[Stored data]

=== Section Start ===

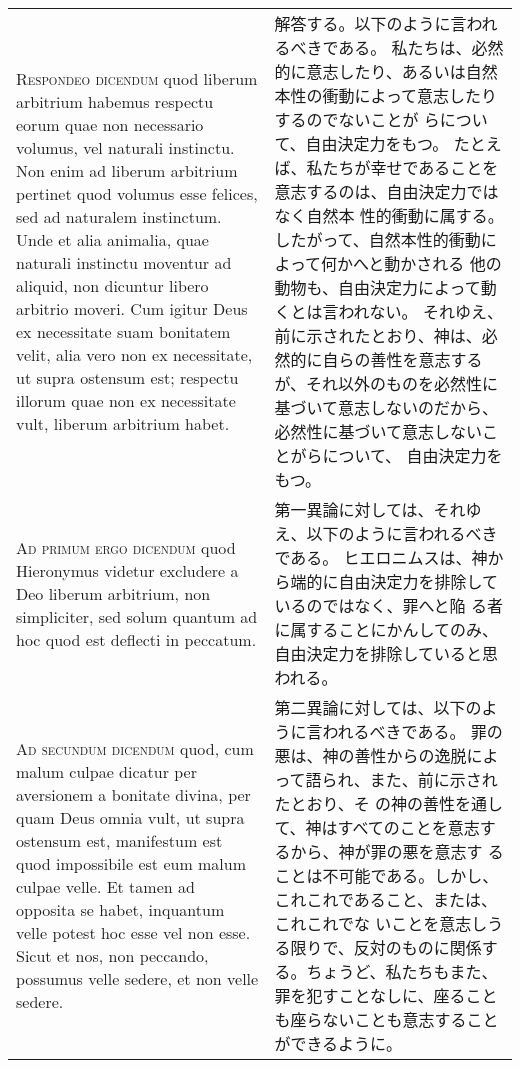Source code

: \documentclass[10pt]{jsarticle} %
\begin{document}
\begin{longtable}{p{21em}p{21em}}
{\scshape Respondeo dicendum} quod liberum arbitrium
habemus respectu eorum quae non necessario volumus, vel naturali
instinctu. Non enim ad liberum arbitrium pertinet quod volumus esse
felices, sed ad naturalem instinctum. Unde et alia animalia, quae
naturali instinctu moventur ad aliquid, non dicuntur libero arbitrio
moveri. Cum igitur Deus ex necessitate suam bonitatem velit, alia vero
non ex necessitate, ut supra ostensum est; respectu illorum quae non ex
necessitate vult, liberum arbitrium habet.


&


解答する。以下のように言われるべきである。
私たちは、必然的に意志したり、あるいは自然本性の衝動によって意志したりするのでないことが
 らについて、自由決定力をもつ。
たとえば、私たちが幸せであることを意志するのは、自由決定力ではなく自然本
 性的衝動に属する。したがって、自然本性的衝動によって何かへと動かされる
 他の動物も、自由決定力によって動くとは言われない。
それゆえ、前に示されたとおり、神は、必然的に自らの善性を意志するが、それ以外のものを必然性に
 基づいて意志しないのだから、必然性に基づいて意志しないことがらについて、
 自由決定力をもつ。


\\


{\scshape Ad primum ergo dicendum} quod Hieronymus
videtur excludere a Deo liberum arbitrium, non simpliciter, sed solum
quantum ad hoc quod est deflecti in peccatum.


&


第一異論に対しては、それゆえ、以下のように言われるべきである。
ヒエロニムスは、神から端的に自由決定力を排除しているのではなく、罪へと陥
 る者に属することにかんしてのみ、自由決定力を排除していると思われる。

\\


{\scshape Ad secundum dicendum} quod, cum malum culpae
dicatur per aversionem a bonitate divina, per quam Deus omnia vult, ut
supra ostensum est, manifestum est quod impossibile est eum malum culpae
velle. Et tamen ad opposita se habet, inquantum velle potest hoc esse
vel non esse. Sicut et nos, non peccando, possumus velle sedere, et non
velle sedere.


&


第二異論に対しては、以下のように言われるべきである。
罪の悪は、神の善性からの逸脱によって語られ、また、前に示されたとおり、そ
 の神の善性を通して、神はすべてのことを意志するから、神が罪の悪を意志す
 ることは不可能である。しかし、これこれであること、または、これこれでな
 いことを意志しうる限りで、反対のものに関係する。ちょうど、私たちもまた、
 罪を犯すことなしに、座ることも座らないことも意志することができるように。


\end{longtable}
\newpage
\end{document}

=== Section End ===

• _PROMPT_
Leaving the pictures behind, return every line above exactly.

• _SOLUTION FOR THIS PROBLEM_
Source code

: \documentclass[10pt]{jsarticle} %
\begin{document}
\begin{longtable}{p{21em}p{21em}}
{\scshape Respondeo dicendum} quod liberum arbitrium
habemus respectu eorum quae non necessario volumus, vel naturali
instinctu. Non enim ad liberum arbitrium pertinet quod volumus esse
felices, sed ad naturalem instinctum. Unde et alia animalia, quae
naturali instinctu moventur ad aliquid, non dicuntur libero arbitrio
moveri. Cum igitur Deus ex necessitate suam bonitatem velit, alia vero
non ex necessitate, ut supra ostensum est; respectu illorum quae non ex
necessitate vult, liberum arbitrium habet.


&


解答する。以下のように言われるべきである。
私たちは、必然的に意志したり、あるいは自然本性の衝動によって意志したりするのでないことが
 らについて、自由決定力をもつ。
たとえば、私たちが幸せであることを意志するのは、自由決定力ではなく自然本
 性的衝動に属する。したがって、自然本性的衝動によって何かへと動かされる
 他の動物も、自由決定力によって動くとは言われない。
それゆえ、前に示されたとおり、神は、必然的に自らの善性を意志するが、それ以外のものを必然性に
 基づいて意志しないのだから、必然性に基づいて意志しないことがらについて、
 自由決定力をもつ。


\\


{\scshape Ad primum ergo dicendum} quod Hieronymus
videtur excludere a Deo liberum arbitrium, non simpliciter, sed solum
quantum ad hoc quod est deflecti in peccatum.


&


第一異論に対しては、それゆえ、以下のように言われるべきである。
ヒエロニムスは、神から端的に自由決定力を排除しているのではなく、罪へと陥
 る者に属することにかんしてのみ、自由決定力を排除していると思われる。

\\


{\scshape Ad secundum dicendum} quod, cum malum culpae
dicatur per aversionem a bonitate divina, per quam Deus omnia vult, ut
supra ostensum est, manifestum est quod impossibile est eum malum culpae
velle. Et tamen ad opposita se habet, inquantum velle potest hoc esse
vel non esse. Sicut et nos, non peccando, possumus velle sedere, et non
velle sedere.


&


第二異論に対しては、以下のように言われるべきである。
罪の悪は、神の善性からの逸脱によって語られ、また、前に示されたとおり、そ
 の神の善性を通して、神はすべてのことを意志するから、神が罪の悪を意志す
 ることは不可能である。しかし、これこれであること、または、これこれでな
 いことを意志しうる限りで、反対のものに関係する。ちょうど、私たちもまた、
 罪を犯すことなしに、座ることも座らないことも意志することができるように。


\end{longtable}
\newpage
\end{document}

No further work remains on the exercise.